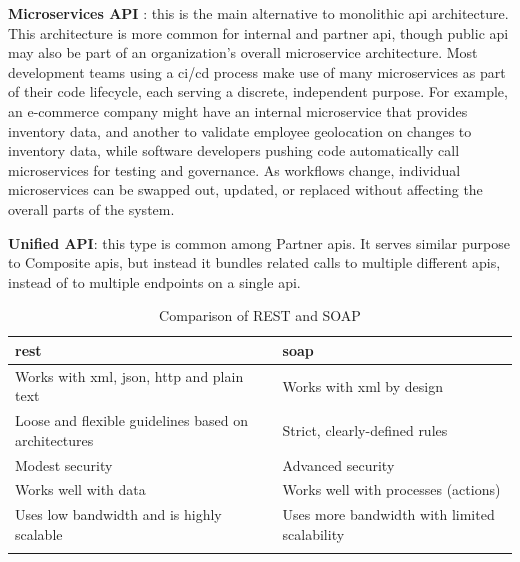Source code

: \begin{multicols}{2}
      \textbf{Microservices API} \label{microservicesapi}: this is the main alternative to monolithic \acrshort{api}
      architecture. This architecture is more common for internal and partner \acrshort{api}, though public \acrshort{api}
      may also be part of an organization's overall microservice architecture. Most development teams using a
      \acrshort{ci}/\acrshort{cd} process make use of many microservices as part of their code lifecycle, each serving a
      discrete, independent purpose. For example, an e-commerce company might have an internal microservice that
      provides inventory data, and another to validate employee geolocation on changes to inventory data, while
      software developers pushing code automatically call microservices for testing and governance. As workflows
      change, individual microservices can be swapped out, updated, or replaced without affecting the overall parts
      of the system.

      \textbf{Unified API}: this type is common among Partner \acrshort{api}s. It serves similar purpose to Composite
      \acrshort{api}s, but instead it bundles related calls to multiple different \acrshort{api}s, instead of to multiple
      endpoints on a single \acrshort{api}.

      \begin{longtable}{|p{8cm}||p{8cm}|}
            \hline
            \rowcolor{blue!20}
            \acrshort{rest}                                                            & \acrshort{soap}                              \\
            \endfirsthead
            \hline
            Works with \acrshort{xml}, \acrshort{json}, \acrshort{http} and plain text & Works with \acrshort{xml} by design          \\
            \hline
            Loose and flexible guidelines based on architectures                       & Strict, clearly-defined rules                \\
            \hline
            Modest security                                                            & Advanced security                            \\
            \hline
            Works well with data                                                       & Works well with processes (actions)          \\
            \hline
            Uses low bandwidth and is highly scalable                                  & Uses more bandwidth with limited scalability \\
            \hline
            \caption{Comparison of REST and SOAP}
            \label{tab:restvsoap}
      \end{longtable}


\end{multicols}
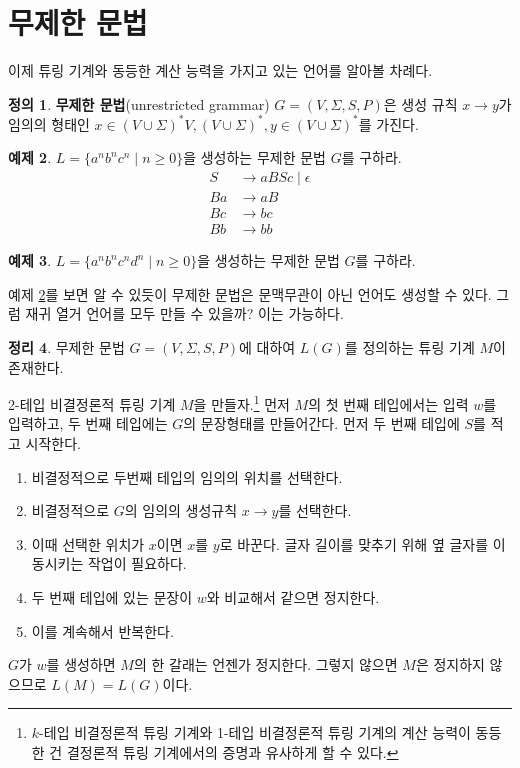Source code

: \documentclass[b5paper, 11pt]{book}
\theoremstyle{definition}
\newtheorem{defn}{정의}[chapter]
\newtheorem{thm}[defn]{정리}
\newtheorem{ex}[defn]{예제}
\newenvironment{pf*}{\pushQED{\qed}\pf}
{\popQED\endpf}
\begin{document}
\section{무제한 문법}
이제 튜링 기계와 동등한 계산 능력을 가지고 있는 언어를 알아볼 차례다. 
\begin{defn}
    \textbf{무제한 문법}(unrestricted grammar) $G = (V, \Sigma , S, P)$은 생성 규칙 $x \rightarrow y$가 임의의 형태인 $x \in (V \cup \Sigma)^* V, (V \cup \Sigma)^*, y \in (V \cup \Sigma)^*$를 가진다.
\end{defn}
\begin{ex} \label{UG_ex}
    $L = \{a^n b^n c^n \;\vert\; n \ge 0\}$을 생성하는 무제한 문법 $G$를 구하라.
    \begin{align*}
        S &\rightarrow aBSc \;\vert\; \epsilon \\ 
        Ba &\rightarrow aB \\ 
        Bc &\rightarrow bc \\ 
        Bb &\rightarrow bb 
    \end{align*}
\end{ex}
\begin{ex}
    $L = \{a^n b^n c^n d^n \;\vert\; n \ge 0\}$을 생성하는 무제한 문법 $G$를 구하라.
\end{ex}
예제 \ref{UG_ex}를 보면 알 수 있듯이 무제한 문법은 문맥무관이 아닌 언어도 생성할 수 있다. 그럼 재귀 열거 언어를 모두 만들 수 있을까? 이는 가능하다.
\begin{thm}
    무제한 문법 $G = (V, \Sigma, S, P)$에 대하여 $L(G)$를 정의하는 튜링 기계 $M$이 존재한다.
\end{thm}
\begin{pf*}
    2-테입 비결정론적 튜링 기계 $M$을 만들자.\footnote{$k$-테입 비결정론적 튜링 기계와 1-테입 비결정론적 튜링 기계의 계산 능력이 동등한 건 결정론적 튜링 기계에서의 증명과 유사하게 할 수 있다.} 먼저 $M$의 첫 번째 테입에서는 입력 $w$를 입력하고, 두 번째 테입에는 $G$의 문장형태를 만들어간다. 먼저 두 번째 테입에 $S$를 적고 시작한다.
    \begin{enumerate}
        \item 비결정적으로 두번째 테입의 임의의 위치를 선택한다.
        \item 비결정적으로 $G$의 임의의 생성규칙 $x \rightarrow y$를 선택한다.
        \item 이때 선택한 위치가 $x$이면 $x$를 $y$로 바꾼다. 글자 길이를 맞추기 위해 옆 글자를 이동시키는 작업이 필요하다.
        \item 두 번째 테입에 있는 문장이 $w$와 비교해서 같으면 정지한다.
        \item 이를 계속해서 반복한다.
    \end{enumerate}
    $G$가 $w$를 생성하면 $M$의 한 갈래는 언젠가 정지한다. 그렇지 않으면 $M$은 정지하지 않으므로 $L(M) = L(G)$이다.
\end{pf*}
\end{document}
• • •
**Exercise prompt**. The answer should contain nothing but the lines from the top of the data above through the line containing "each serving a", copied exactly, with no images.

**Solution for this problem**.
Source code

: \begin{multicols}{2}
      \textbf{Microservices API} \label{microservicesapi}: this is the main alternative to monolithic \acrshort{api}
      architecture. This architecture is more common for internal and partner \acrshort{api}, though public \acrshort{api}
      may also be part of an organization's overall microservice architecture. Most development teams using a
      \acrshort{ci}/\acrshort{cd} process make use of many microservices as part of their code lifecycle, each serving a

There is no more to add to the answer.